** Opening Records to process block **

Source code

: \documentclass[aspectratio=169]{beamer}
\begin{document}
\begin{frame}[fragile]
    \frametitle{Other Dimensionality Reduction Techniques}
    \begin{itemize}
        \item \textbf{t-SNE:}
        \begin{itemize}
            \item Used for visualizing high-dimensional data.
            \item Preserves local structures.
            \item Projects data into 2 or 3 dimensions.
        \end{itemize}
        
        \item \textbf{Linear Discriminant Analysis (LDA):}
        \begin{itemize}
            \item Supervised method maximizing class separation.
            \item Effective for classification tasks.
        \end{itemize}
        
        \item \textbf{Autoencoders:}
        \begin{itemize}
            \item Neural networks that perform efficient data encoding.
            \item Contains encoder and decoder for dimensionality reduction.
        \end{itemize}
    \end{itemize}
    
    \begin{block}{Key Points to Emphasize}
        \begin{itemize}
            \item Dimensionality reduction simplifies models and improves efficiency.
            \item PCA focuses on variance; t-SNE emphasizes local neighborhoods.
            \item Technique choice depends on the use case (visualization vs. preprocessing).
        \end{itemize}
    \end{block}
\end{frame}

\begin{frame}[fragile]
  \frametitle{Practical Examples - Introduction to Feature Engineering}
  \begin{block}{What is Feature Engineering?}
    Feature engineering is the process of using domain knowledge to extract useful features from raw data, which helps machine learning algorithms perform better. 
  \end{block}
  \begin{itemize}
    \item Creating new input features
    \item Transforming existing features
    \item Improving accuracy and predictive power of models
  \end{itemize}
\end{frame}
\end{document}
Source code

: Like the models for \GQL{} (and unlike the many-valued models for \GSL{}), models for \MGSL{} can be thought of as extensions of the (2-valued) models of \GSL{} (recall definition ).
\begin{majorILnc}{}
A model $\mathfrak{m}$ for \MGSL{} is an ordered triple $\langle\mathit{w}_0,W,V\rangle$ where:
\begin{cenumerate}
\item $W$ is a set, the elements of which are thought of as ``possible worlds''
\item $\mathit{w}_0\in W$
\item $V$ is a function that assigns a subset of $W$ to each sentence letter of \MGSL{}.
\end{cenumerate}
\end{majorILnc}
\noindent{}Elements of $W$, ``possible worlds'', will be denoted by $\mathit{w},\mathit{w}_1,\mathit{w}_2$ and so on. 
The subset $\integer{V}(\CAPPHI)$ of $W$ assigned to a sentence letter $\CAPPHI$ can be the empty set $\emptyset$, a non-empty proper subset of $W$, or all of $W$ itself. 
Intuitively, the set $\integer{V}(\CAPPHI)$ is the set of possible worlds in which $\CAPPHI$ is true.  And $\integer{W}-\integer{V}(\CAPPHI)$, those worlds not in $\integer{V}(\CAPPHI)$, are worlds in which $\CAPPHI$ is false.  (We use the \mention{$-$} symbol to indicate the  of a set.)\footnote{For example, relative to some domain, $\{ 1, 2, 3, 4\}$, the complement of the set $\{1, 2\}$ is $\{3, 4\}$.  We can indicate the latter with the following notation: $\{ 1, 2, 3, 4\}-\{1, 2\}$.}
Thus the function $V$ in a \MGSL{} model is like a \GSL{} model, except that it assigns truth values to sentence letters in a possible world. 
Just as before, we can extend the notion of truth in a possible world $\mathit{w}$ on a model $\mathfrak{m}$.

** Closing Records to process block **

◆ Exercise prompt ◆
With nothing left out, copy the data above exactly.

◆ Task output ◆
Source code

: \documentclass[aspectratio=169]{beamer}
\begin{document}
\begin{frame}[fragile]
    \frametitle{Other Dimensionality Reduction Techniques}
    \begin{itemize}
        \item \textbf{t-SNE:}
        \begin{itemize}
            \item Used for visualizing high-dimensional data.
            \item Preserves local structures.
            \item Projects data into 2 or 3 dimensions.
        \end{itemize}
        
        \item \textbf{Linear Discriminant Analysis (LDA):}
        \begin{itemize}
            \item Supervised method maximizing class separation.
            \item Effective for classification tasks.
        \end{itemize}
        
        \item \textbf{Autoencoders:}
        \begin{itemize}
            \item Neural networks that perform efficient data encoding.
            \item Contains encoder and decoder for dimensionality reduction.
        \end{itemize}
    \end{itemize}
    
    \begin{block}{Key Points to Emphasize}
        \begin{itemize}
            \item Dimensionality reduction simplifies models and improves efficiency.
            \item PCA focuses on variance; t-SNE emphasizes local neighborhoods.
            \item Technique choice depends on the use case (visualization vs. preprocessing).
        \end{itemize}
    \end{block}
\end{frame}

\begin{frame}[fragile]
  \frametitle{Practical Examples - Introduction to Feature Engineering}
  \begin{block}{What is Feature Engineering?}
    Feature engineering is the process of using domain knowledge to extract useful features from raw data, which helps machine learning algorithms perform better. 
  \end{block}
  \begin{itemize}
    \item Creating new input features
    \item Transforming existing features
    \item Improving accuracy and predictive power of models
  \end{itemize}
\end{frame}
\end{document}
Source code

: Like the models for \GQL{} (and unlike the many-valued models for \GSL{}), models for \MGSL{} can be thought of as extensions of the (2-valued) models of \GSL{} (recall definition ).
\begin{majorILnc}{}
A model $\mathfrak{m}$ for \MGSL{} is an ordered triple $\langle\mathit{w}_0,W,V\rangle$ where:
\begin{cenumerate}
\item $W$ is a set, the elements of which are thought of as ``possible worlds''
\item $\mathit{w}_0\in W$
\item $V$ is a function that assigns a subset of $W$ to each sentence letter of \MGSL{}.
\end{cenumerate}
\end{majorILnc}
\noindent{}Elements of $W$, ``possible worlds'', will be denoted by $\mathit{w},\mathit{w}_1,\mathit{w}_2$ and so on. 
The subset $\integer{V}(\CAPPHI)$ of $W$ assigned to a sentence letter $\CAPPHI$ can be the empty set $\emptyset$, a non-empty proper subset of $W$, or all of $W$ itself. 
Intuitively, the set $\integer{V}(\CAPPHI)$ is the set of possible worlds in which $\CAPPHI$ is true.  And $\integer{W}-\integer{V}(\CAPPHI)$, those worlds not in $\integer{V}(\CAPPHI)$, are worlds in which $\CAPPHI$ is false.  (We use the \mention{$-$} symbol to indicate the  of a set.)\footnote{For example, relative to some domain, $\{ 1, 2, 3, 4\}$, the complement of the set $\{1, 2\}$ is $\{3, 4\}$.  We can indicate the latter with the following notation: $\{ 1, 2, 3, 4\}-\{1, 2\}$.}
Thus the function $V$ in a \MGSL{} model is like a \GSL{} model, except that it assigns truth values to sentence letters in a possible world. 
Just as before, we can extend the notion of truth in a possible world $\mathit{w}$ on a model $\mathfrak{m}$.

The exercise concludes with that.